L'Europe face à l'immigration ou les démons de la haine

Publié le 12 Février 2008

RAPPORT JANVIER 2008 - 

22 morts aux portes de l’Ue, en Espagne, au Sahara occidental, en Algérie, en Grèce, en Italie et en Turquie. Des révoltes dans les camps de détention pour migrants en France, en Grèce, à Chypre et en Italie. Les extraditions de réfugiés se poursuivent depuis Ancône et Venise vers Patras, où la police grecque déportent des centaines de réfugiés vers la Turquie. La Libye annonce l’imminente déportation d’un million d’étrangers, parmi lesquels pourraient aussi se retrouver les 600 réfugiés érythréens de Misratah [...] 

source : http://fortresseurope.blogspot.com 


Vénétie : terre de réussite économique et de xénophobie

France Info - 06:12

C’est l’envers du décor de la Vénétie : cette région du nord de l’Italie est la plus riche du pays.
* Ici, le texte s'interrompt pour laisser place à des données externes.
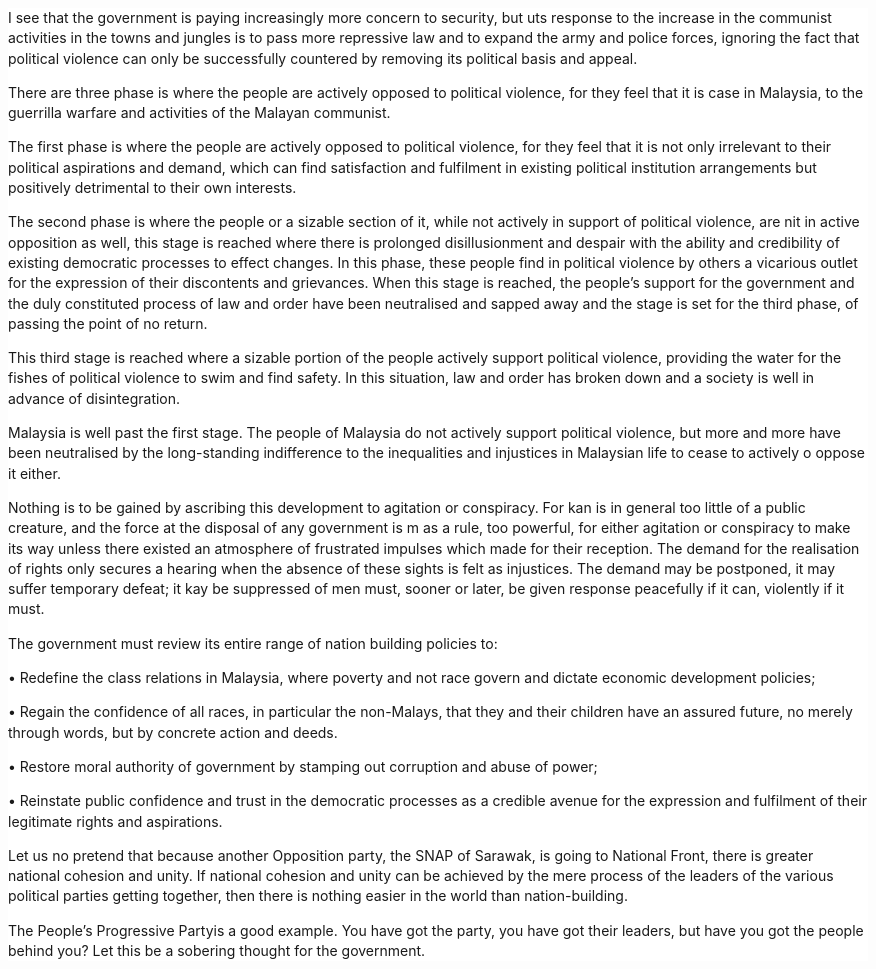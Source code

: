 I see that the government is paying increasingly more concern to security, but uts response to the increase in the communist activities in the towns and jungles is to pass more repressive law and to expand the army and police forces, ignoring the fact that political violence can only be successfully countered by removing its political basis and appeal.

There are three phase is where the people are actively opposed to political violence, for they feel that it is case in Malaysia, to the guerrilla warfare and activities of the Malayan communist.

The first phase is where the people are actively opposed to political violence, for they feel that it is not only irrelevant to their political aspirations and demand, which can find satisfaction and fulfilment in existing political institution arrangements but positively detrimental to their own interests.

The second phase is where the people or a sizable section of it, while not actively in support of political violence, are nit in active opposition as well, this stage is reached where there is prolonged disillusionment and despair with the ability and credibility of existing democratic processes to effect changes. In this phase, these people find in political violence by others a vicarious outlet for the expression of their discontents and grievances. When this stage is reached, the people’s support for the government and the duly constituted process of law and order have been neutralised and sapped away and the stage is set for the third phase, of passing the point of no return.

This third stage is reached where a sizable portion of the people actively support political violence, providing the water for the fishes of political violence to swim and find safety. In this situation, law and order has broken down and a society is well in advance of disintegration.

Malaysia is well past the first stage. The people of Malaysia do not actively support political violence, but more and more have been neutralised by the long-standing indifference to the inequalities and injustices in Malaysian life to cease to actively o oppose it either.

Nothing is to be gained by ascribing this development to agitation or conspiracy. For kan is in general too little of a public creature, and the force at the disposal of any government is m as a rule, too powerful, for either agitation or conspiracy to make its way unless there existed an atmosphere of frustrated impulses which made for their reception. The demand for the realisation of rights only secures a hearing when the absence of these sights is felt as injustices. The demand may be postponed, it may suffer temporary defeat; it kay be suppressed of men must, sooner or later, be given response peacefully if it can, violently if it must. 

The government must review its entire range of nation building policies to:

•	Redefine the class relations in Malaysia, where poverty and not race govern and dictate economic development policies;

•	Regain the confidence of all races, in particular the non-Malays, that they and their children have an assured future, no merely through words, but by concrete action and deeds.

•	Restore moral authority of government by stamping out corruption and abuse of power;

•	Reinstate public confidence and trust in the democratic processes as a credible avenue for the expression and fulfilment of their legitimate rights and aspirations.

Let us no pretend that because another Opposition party, the SNAP of Sarawak, is going to National Front, there is greater national cohesion and unity. If national cohesion and unity can be achieved by the mere process of the leaders of the various political parties getting together, then there is nothing easier in the world than nation-building. 

The People’s Progressive Partyis a good example. You have got the party, you have got their leaders, but have you got the people behind you? Let this be a sobering thought for the government.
Conséquence : c’est celle qui attire le plus d’immigrés. Des étrangers pas forcément bien accueillis, forcés d’en passer par des réseaux mafieux quand ils ne sont pas victimes du racisme et de la xénophobie entretenus, notamment, par certains élus locaux.

L’enquête d’Eric Valmir  (5'32")

Avec à peine 3% de chômage (record d’Europe), la Vénétie est aujourd’hui région la plus riche d’Italie.
Longtemps terre d’émigration (notamment vers les Etats-Unis au début du 20ème siècle), elle connait aujourd’hui une immigration galopante. C’est évidemment la rançon du succès (besoin de main-d’oeuvre), mais c’est tout autant le résultat de sa localisation géographique : région frontalière avec l’Est (la Slovénie).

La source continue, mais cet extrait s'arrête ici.